Data for this exercise —
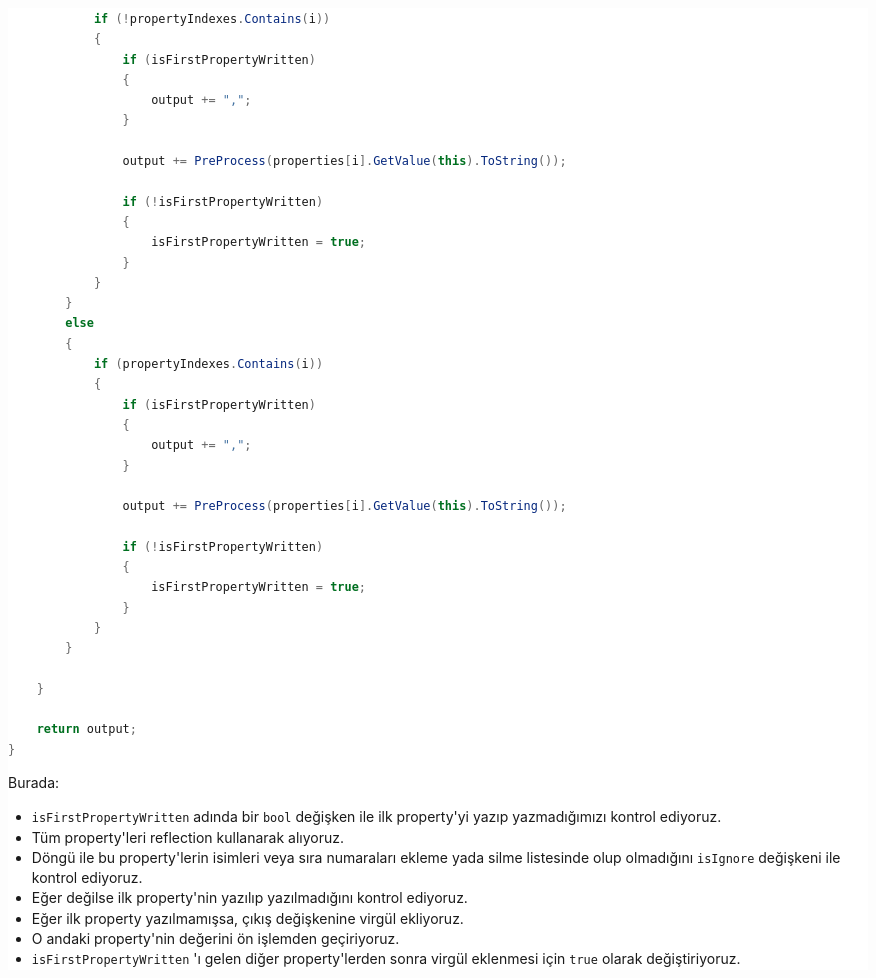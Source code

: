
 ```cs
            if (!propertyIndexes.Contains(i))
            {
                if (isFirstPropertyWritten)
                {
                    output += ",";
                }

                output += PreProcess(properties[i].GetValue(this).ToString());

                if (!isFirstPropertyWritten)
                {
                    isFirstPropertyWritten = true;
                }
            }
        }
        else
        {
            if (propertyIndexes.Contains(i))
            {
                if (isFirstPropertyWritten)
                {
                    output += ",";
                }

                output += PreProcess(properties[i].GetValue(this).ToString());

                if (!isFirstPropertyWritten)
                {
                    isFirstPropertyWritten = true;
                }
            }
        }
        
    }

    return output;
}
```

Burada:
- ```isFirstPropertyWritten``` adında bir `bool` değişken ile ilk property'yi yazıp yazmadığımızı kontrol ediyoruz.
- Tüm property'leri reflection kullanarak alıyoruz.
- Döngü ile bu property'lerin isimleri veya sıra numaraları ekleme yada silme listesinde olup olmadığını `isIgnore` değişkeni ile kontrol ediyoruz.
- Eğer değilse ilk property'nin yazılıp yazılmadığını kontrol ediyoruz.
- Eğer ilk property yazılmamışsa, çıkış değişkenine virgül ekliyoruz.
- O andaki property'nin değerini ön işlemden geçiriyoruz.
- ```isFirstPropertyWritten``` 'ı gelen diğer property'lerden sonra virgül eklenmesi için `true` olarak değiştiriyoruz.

What you should do —
I would like you to report every line in the listing above that contains "propertyIndexes".

Output below —
            if (!propertyIndexes.Contains(i))
            if (propertyIndexes.Contains(i))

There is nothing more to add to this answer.